Like most of the top NBA teams, they’re investing a huge chunk of their payroll in a small portion of their roster. Griffin and Andre Drummond carry a combined price tag of about $53.2 million this season, or about 54 percent of the $99 million salary cap.
That’s a daunting thought, especially given Griffin’s injury history, but Stan Van Gundy believes it’s the necessary cost of keeping up in today’s NBA.
“It’s what’s happening in Houston with James Harden and Chris Paul. It’s what’s happening in Oklahoma City with Russell Westbrook, Paul George and Carmelo Anthony. It’s what’s happening in Golden State with their guys,” Van Gundy told 97.1 The Ticket. “That’s how you build great teams in this league, is around your top guys and then you find the right complimentary guys.”
In Houston, Harden and Paul account for about 53 percent of the cap. In Oklahoma City, Westbrook and Anthony account for about 55 percent of the cap. And in Golden State, Stephen Curry and Kevin Durant account for about 60 percent of the cap.
For fun, let’s add a few more teams to the mix. The Cavaliers have about 56 percent of the cap invested in LeBron James and Kevin Love. The Raptors have about 57 percent of the cap invested in Kyle Lowry and DeMar Derozan. And the Celtics have about 58 percent of the cap invested in Gordon Hayward and Al Horford.
That group comprises six of the top eight teams in the NBA. The two outliers are the Spurs, because of course, and the Timberwolves, because Karl-Anthony Towns is still playing on his rookie contract and Andrew Wiggins’ $146.5 million extension has to kick in.
“I think you can go and make that assessment of all of the best teams in the NBA, that their salary cap is concentrated in two, three and at the most four guys,” said Van Gundy.
(The league-leading Warriors dedicate about 95 percent of the cap to Curry, Durant, Klay Thompson and Draymond Green. It’s a soft cap, of course.)
What makes the Pistons different is how they’re investing their money. While the aforementioned teams are generally cutting their biggest checks for perimeter and wing players, the Pistons are splurging down low. That’s a bold move in a backcourt-driven league. For a small-market team that’s unwilling to tank for high draft picks, it’s also the only way to compile the high-end talent it takes to compete with the best.
“We’re not in a situation where we can be that choosy, and we can’t necessarily go and try to do it the same way as everybody else. We’re going to be different,” said Van Gundy.
Because their best player was a center prior to the Griffin trade, the Pistons by default are different from most NBA teams. Rather than trying to fit in, they decided to double down on standing out. The tandem of Griffin and Drummond gives the Pistons one of the best front courts in the NBA.
“If you’re going to try to play like everybody else in the league and be a perimeter team, then to get it done you better have the best perimeters. So are you better off going out and getting the second- and third-level perimeter guys because it’s a perimeter league, or going out and getting the best big guys and making other teams adjust to you?” Van Gundy said.

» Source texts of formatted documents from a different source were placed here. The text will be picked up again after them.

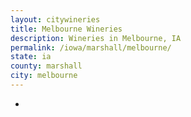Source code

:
 ```yaml
---
layout: citywineries
title: Melbourne Wineries
description: Wineries in Melbourne, IA
permalink: /iowa/marshall/melbourne/
state: ia
county: marshall
city: melbourne
---
```

-
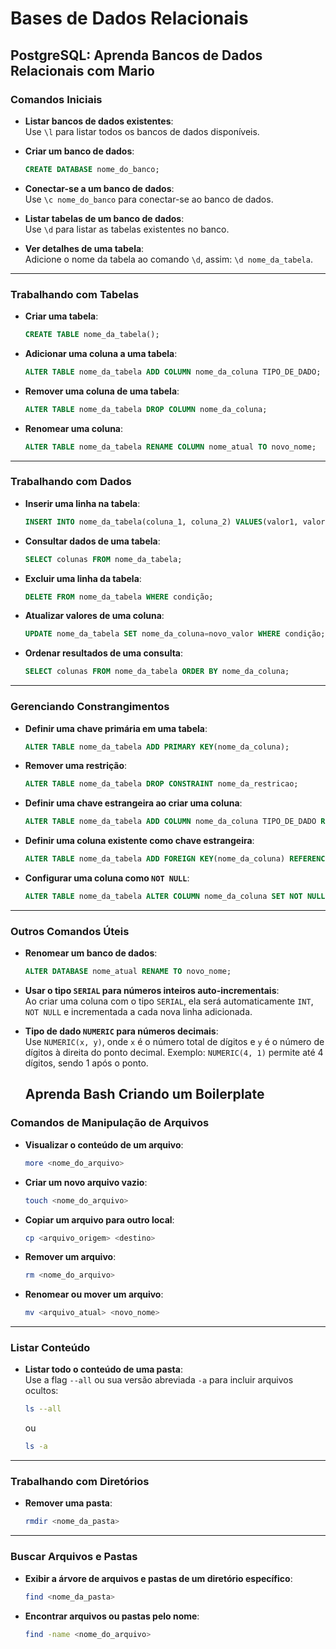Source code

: # Bases de Dados Relacionais

## PostgreSQL: Aprenda Bancos de Dados Relacionais com Mario

### **Comandos Iniciais**
- **Listar bancos de dados existentes**:  
  Use `\l` para listar todos os bancos de dados disponíveis.

- **Criar um banco de dados**:  
  ```sql
  CREATE DATABASE nome_do_banco;
  ```

- **Conectar-se a um banco de dados**:  
  Use `\c nome_do_banco` para conectar-se ao banco de dados.

- **Listar tabelas de um banco de dados**:  
  Use `\d` para listar as tabelas existentes no banco.

- **Ver detalhes de uma tabela**:  
  Adicione o nome da tabela ao comando `\d`, assim: `\d nome_da_tabela`.

---

### **Trabalhando com Tabelas**
- **Criar uma tabela**:  
  ```sql
  CREATE TABLE nome_da_tabela();
  ```

- **Adicionar uma coluna a uma tabela**:  
  ```sql
  ALTER TABLE nome_da_tabela ADD COLUMN nome_da_coluna TIPO_DE_DADO;
  ```

- **Remover uma coluna de uma tabela**:  
  ```sql
  ALTER TABLE nome_da_tabela DROP COLUMN nome_da_coluna;
  ```

- **Renomear uma coluna**:  
  ```sql
  ALTER TABLE nome_da_tabela RENAME COLUMN nome_atual TO novo_nome;
  ```

---

### **Trabalhando com Dados**
- **Inserir uma linha na tabela**:  
  ```sql
  INSERT INTO nome_da_tabela(coluna_1, coluna_2) VALUES(valor1, valor2);
  ```

- **Consultar dados de uma tabela**:  
  ```sql
  SELECT colunas FROM nome_da_tabela;
  ```

- **Excluir uma linha da tabela**:  
  ```sql
  DELETE FROM nome_da_tabela WHERE condição;
  ```

- **Atualizar valores de uma coluna**:  
  ```sql
  UPDATE nome_da_tabela SET nome_da_coluna=novo_valor WHERE condição;
  ```

- **Ordenar resultados de uma consulta**:  
  ```sql
  SELECT colunas FROM nome_da_tabela ORDER BY nome_da_coluna;
  ```

---

### **Gerenciando Constrangimentos**
- **Definir uma chave primária em uma tabela**:  
  ```sql
  ALTER TABLE nome_da_tabela ADD PRIMARY KEY(nome_da_coluna);
  ```

- **Remover uma restrição**:  
  ```sql
  ALTER TABLE nome_da_tabela DROP CONSTRAINT nome_da_restricao;
  ```

- **Definir uma chave estrangeira ao criar uma coluna**:  
  ```sql
  ALTER TABLE nome_da_tabela ADD COLUMN nome_da_coluna TIPO_DE_DADO REFERENCES tabela_referenciada(coluna_referenciada);
  ```

- **Definir uma coluna existente como chave estrangeira**:  
  ```sql
  ALTER TABLE nome_da_tabela ADD FOREIGN KEY(nome_da_coluna) REFERENCES tabela_referenciada(coluna_referenciada);
  ```

- **Configurar uma coluna como `NOT NULL`**:  
  ```sql
  ALTER TABLE nome_da_tabela ALTER COLUMN nome_da_coluna SET NOT NULL;
  ```

---

### **Outros Comandos Úteis**
- **Renomear um banco de dados**:  
  ```sql
  ALTER DATABASE nome_atual RENAME TO novo_nome;
  ```

- **Usar o tipo `SERIAL` para números inteiros auto-incrementais**:  
  Ao criar uma coluna com o tipo `SERIAL`, ela será automaticamente `INT`, `NOT NULL` e incrementada a cada nova linha adicionada.

- **Tipo de dado `NUMERIC` para números decimais**:  
  Use `NUMERIC(x, y)`, onde `x` é o número total de dígitos e `y` é o número de dígitos à direita do ponto decimal. Exemplo: `NUMERIC(4, 1)` permite até 4 dígitos, sendo 1 após o ponto.

  ## Aprenda Bash Criando um Boilerplate

### **Comandos de Manipulação de Arquivos**
- **Visualizar o conteúdo de um arquivo**:  
  ```bash
  more <nome_do_arquivo>
  ```

- **Criar um novo arquivo vazio**:  
  ```bash
  touch <nome_do_arquivo>
  ```

- **Copiar um arquivo para outro local**:  
  ```bash
  cp <arquivo_origem> <destino>
  ```

- **Remover um arquivo**:  
  ```bash
  rm <nome_do_arquivo>
  ```

- **Renomear ou mover um arquivo**:  
  ```bash
  mv <arquivo_atual> <novo_nome>
  ```

---

### **Listar Conteúdo**
- **Listar todo o conteúdo de uma pasta**:  
  Use a flag `--all` ou sua versão abreviada `-a` para incluir arquivos ocultos:  
  ```bash
  ls --all
  ```  
  ou  
  ```bash
  ls -a
  ```

---

### **Trabalhando com Diretórios**
- **Remover uma pasta**:  
  ```bash
  rmdir <nome_da_pasta>
  ```

---

### **Buscar Arquivos e Pastas**
- **Exibir a árvore de arquivos e pastas de um diretório específico**:  
  ```bash
  find <nome_da_pasta>
  ```

- **Encontrar arquivos ou pastas pelo nome**:  
  ```bash
  find -name <nome_do_arquivo>
  ```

This is the same philosophy that motivated the small-market Pelicans to trade for DeMarcus Cousins last season and create a dynamic front court with Anthony Davis. There were growing pains at first, but Cousins and Davis figured it out in year two. Prior to Cousins’ season-ending injury last week, the Pelicans were 27-21 and firmly inside the Western Conference playoff picture.
How effectively Drummond and Griffin can play together is the crucial unknown. The Pistons will have to recreate their offense on the fly — a “nerve-wracking” proposition, said Van Gundy — and everyone on the floor will feel the effects. If they can truly dictate terms by being different, this gamble might pay off. If being different leads to confusion and unfavorable matchups — well, that’s the risk.
It’s not the only one. It may not even be the biggest one. While it was clear the Pistons’ roster needed a shakeup, Griffin cost them their first-round pick in what’s shaping up as one of the deepest drafts in recent memory. If that pick falls outside the top four, as it almost certainly will, it’s a lost opportunity for a small-market team to find cheap, franchise-altering talent.
But the Pistons are trying to win now, and they were okay paying the premium for proven goods. What’s more, their pick is likely to fall in the middle tier of the first round, where the odds of striking gold significantly decrease. Van Gundy and general manager Jeff Bower know this all too well.
“You’re getting late-lottery picks to picks out of the lottery — not good enough, in most cases, to really elevate your team. One way to get stars would be getting top-three and top-four picks, haven’t been able to do that. So the ability to be able to acquire a high-level talent like this, to us, highly outweighed having a pick somewhere between (No.) 12 and (No.) 16 in the draft,” Van Gundy said.
The Pistons want to sit at the big-boy table. Now they’re paying a big-boy bill. Whether they like what they ordered remains to be seen, but maybe that’s a risk worth taking for a franchise that’s gone a long time without tasting success.